Publications

NIBIOs employees contribute to several hundred scientific articles and research reports every year. You can browse or search in our collection which contains references and links to these publications as well as other research and dissemination activities. The collection is continously updated with new and historical material.

2018

To document

Abstract

Marine macrophytes are the foundation of algal forests and seagrass meadows–some of the most productive and diverse coastal marine ecosystems on the planet. These ecosystems provide nursery grounds and food for fish and invertebrates, coastline protection from erosion, carbon sequestration, and nutrient fixation. For marine macrophytes, temperature is generally the most important range limiting factor, and ocean warming is considered the most severe threat among global climate change factors. Ocean warming induced losses of dominant macrophytes along their equatorial range edges, as well as range extensions into polar regions, are predicted and already documented. While adaptive evolution based on genetic change is considered too slow to keep pace with the increasing rate of anthropogenic environmental changes, rapid adaptation may come about through a set of non-genetic mechanisms involving the functional composition of the associated microbiome, as well as epigenetic modification of the genome and its regulatory effect on gene expression and the activity of transposable elements. While research in terrestrial plants demonstrates that the integration of non-genetic mechanisms provide a more holistic picture of a species’ evolutionary potential, research in marine systems is lagging behind.

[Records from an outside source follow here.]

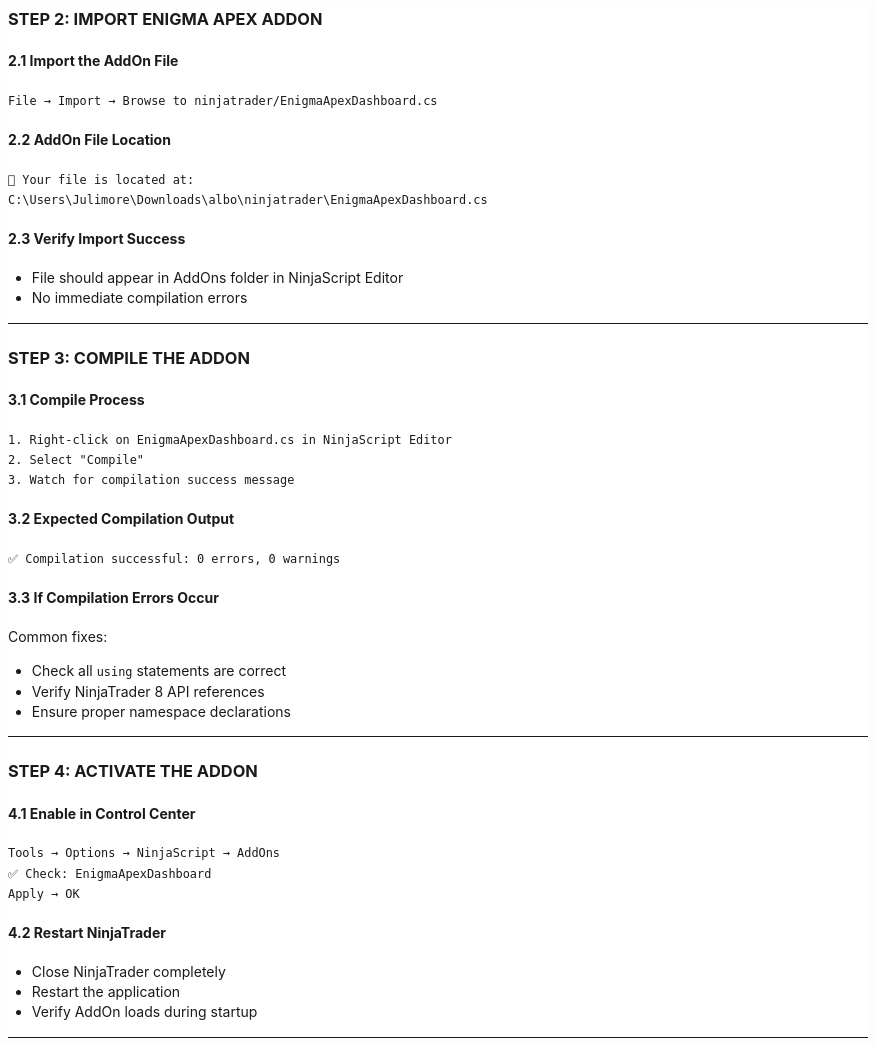 ### **STEP 2: IMPORT ENIGMA APEX ADDON**

#### **2.1 Import the AddOn File**
```
File → Import → Browse to ninjatrader/EnigmaApexDashboard.cs
```

#### **2.2 AddOn File Location**
```
📁 Your file is located at:
C:\Users\Julimore\Downloads\albo\ninjatrader\EnigmaApexDashboard.cs
```

#### **2.3 Verify Import Success**
- File should appear in AddOns folder in NinjaScript Editor
- No immediate compilation errors

---

### **STEP 3: COMPILE THE ADDON**

#### **3.1 Compile Process**
```
1. Right-click on EnigmaApexDashboard.cs in NinjaScript Editor
2. Select "Compile"
3. Watch for compilation success message
```

#### **3.2 Expected Compilation Output**
```
✅ Compilation successful: 0 errors, 0 warnings
```

#### **3.3 If Compilation Errors Occur**
Common fixes:
- Check all `using` statements are correct
- Verify NinjaTrader 8 API references
- Ensure proper namespace declarations

---

### **STEP 4: ACTIVATE THE ADDON**

#### **4.1 Enable in Control Center**
```
Tools → Options → NinjaScript → AddOns
✅ Check: EnigmaApexDashboard
Apply → OK
```

#### **4.2 Restart NinjaTrader**
- Close NinjaTrader completely
- Restart the application
- Verify AddOn loads during startup

---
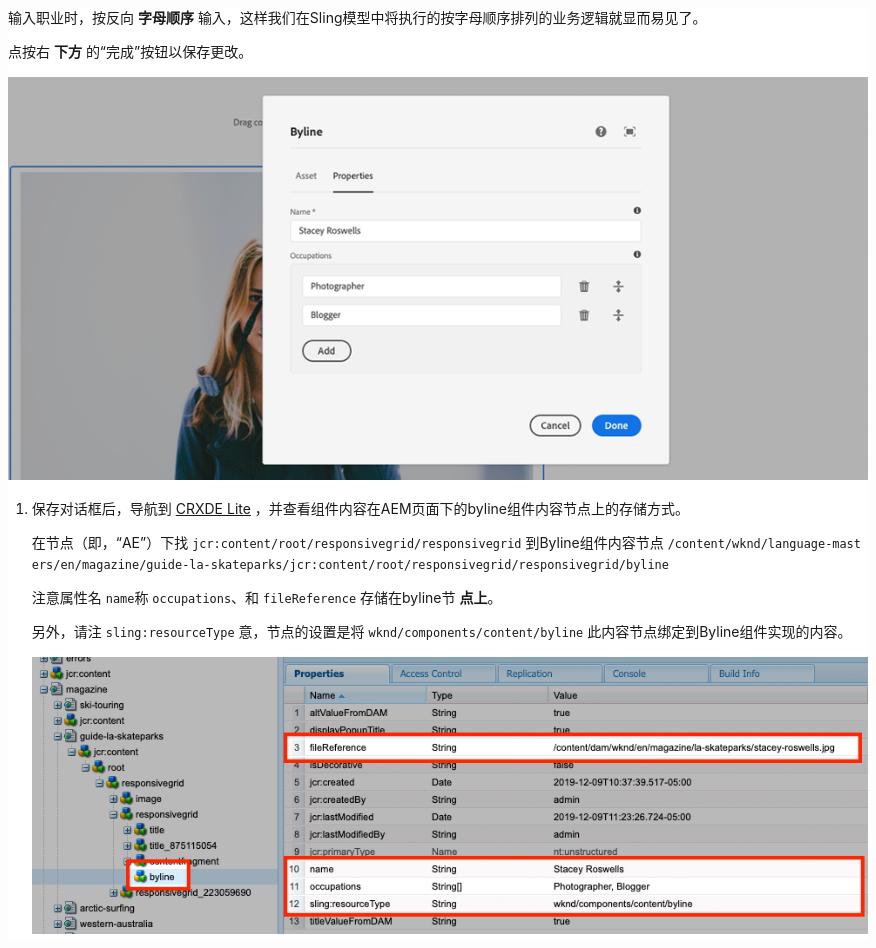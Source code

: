    输入职业时，按反向 **字母顺序** 输入，这样我们在Sling模型中将执行的按字母顺序排列的业务逻辑就显而易见了。

   点按右 **下方** 的“完成”按钮以保存更改。

   ![填充byline组件的属性](assets/custom-component/add-properties.png)

1. 保存对话框后，导航到 [CRXDE Lite](http://localhost:4502/crx/de/index.jsp#/content/wknd/language-masters/en/magazine/guide-la-skateparks/jcr:content/root/responsivegrid/responsivegrid/byline) ，并查看组件内容在AEM页面下的byline组件内容节点上的存储方式。

   在节点（即，“AE”）下找 `jcr:content/root/responsivegrid/responsivegrid` 到Byline组件内容节点 `/content/wknd/language-masters/en/magazine/guide-la-skateparks/jcr:content/root/responsivegrid/responsivegrid/byline`

   注意属性名 `name`称 `occupations`、和 `fileReference` 存储在byline节 **点上**。

   另外，请注 `sling:resourceType` 意，节点的设置是将 `wknd/components/content/byline` 此内容节点绑定到Byline组件实现的内容。

   ![CRXDE中的字节属性](assets/custom-component/byline-properties-crxde.png)
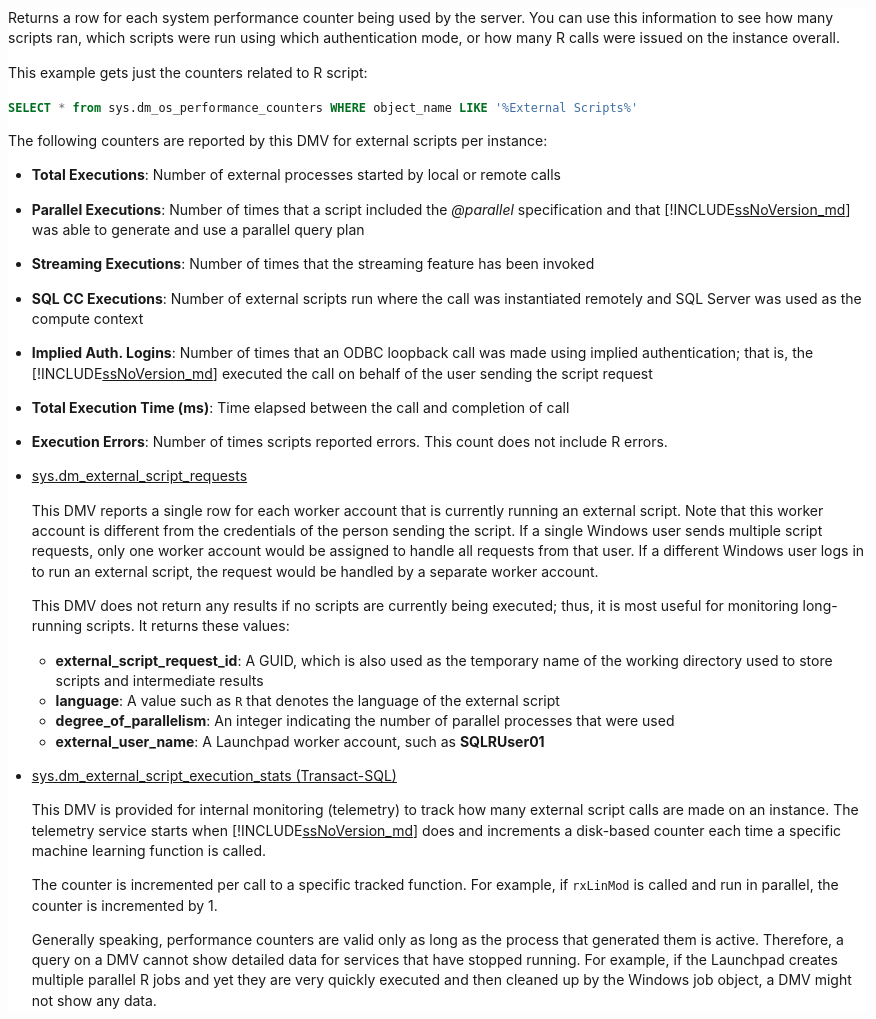   Returns a row for each system performance counter being used by the server.  You can use this information to see how many scripts ran, which scripts were run using which authentication mode, or how many R calls were issued on the instance overall.

  This example gets just the counters related to R script:

  ```SQL
  SELECT * from sys.dm_os_performance_counters WHERE object_name LIKE '%External Scripts%'
  ```

  The following counters are reported by this DMV for external scripts per instance:

  + **Total Executions**: Number of external processes started by local or remote calls
  + **Parallel Executions**: Number of times that a script included the _@parallel_ specification and that [!INCLUDE[ssNoVersion_md](../../includes/ssnoversion-md.md)] was able to generate and use a parallel query plan
  + **Streaming Executions**: Number of times that the streaming feature has been invoked
  + **SQL CC Executions**: Number of external scripts run where the call was instantiated remotely and SQL Server was used as the compute context
  + **Implied Auth. Logins**: Number of times that an ODBC loopback call was made using implied authentication; that is, the [!INCLUDE[ssNoVersion_md](../../includes/ssnoversion-md.md)] executed the call on behalf of the user sending the script request
  + **Total Execution Time (ms)**: Time elapsed between the call and completion of call
  + **Execution Errors**: Number of times scripts reported errors. This count does not include R errors.


+ [sys.dm_external_script_requests](../../relational-databases/system-dynamic-management-views/sys-dm-external-script-requests.md)

  This DMV reports a single row for each worker account that is currently running an external script. Note that this worker account is different from the credentials of the person sending the script. If a single Windows user sends multiple script requests, only one worker account would be assigned to handle all requests from that user. If a different Windows user logs in to run an external script, the request would be handled by a separate worker account.

  This DMV does not return any results if no scripts are currently being executed; thus, it is most useful for monitoring long-running scripts. It returns these values:

  + **external_script_request_id**: A GUID, which is also used as the  temporary name of the working directory used to store scripts and intermediate results
  + **language**: A value such as `R` that denotes the language of the external script
  + **degree_of_parallelism**:  An integer indicating the number of parallel processes that were used
  + **external_user_name**: A Launchpad worker account, such as **SQLRUser01**

+ [sys.dm_external_script_execution_stats (Transact-SQL)](../../relational-databases/system-dynamic-management-views/sys-dm-external-script-execution-stats.md)

  This DMV is provided for internal monitoring (telemetry) to track how many external script calls are made on an instance. The telemetry service starts when [!INCLUDE[ssNoVersion_md](../../includes/ssnoversion-md.md)] does and increments a disk-based counter each time a specific machine learning function is called.

  The counter is incremented per call to a specific tracked function. For example, if `rxLinMod` is called and run in parallel, the counter is incremented by 1.
  
  Generally speaking, performance counters are valid only as long as the process that generated them is active. Therefore, a query on a DMV cannot show detailed data for  services that have stopped running. For example, if the Launchpad creates multiple parallel R jobs and yet they are very quickly executed and then cleaned up by the Windows job object, a DMV might not show any data.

Here, we aim to review the potential of marine macrophytes to acclimatize and adapt to major climate change effects via intraspecific variation at the genetic, epigenetic, and microbiome levels. All three levels create phenotypic variation that may either enhance fitness within individuals (plasticity) or be subject to selection and ultimately, adaptation. We review three of the most important phenotypic variations in a climate change context, including physiological variation, variation in propagation success, and in herbivore resistance. Integrating different levels of plasticity, and adaptability into ecological models will allow to obtain a more holistic understanding of trait variation and a realistic assessment of the future performance and distribution of marine macrophytes. Such multi-disciplinary approach that integrates various levels of intraspecific variation, and their effect on phenotypic and physiological variation, is of crucial importance for the effective management and conservation of seagrasses and macroalgae under climate change.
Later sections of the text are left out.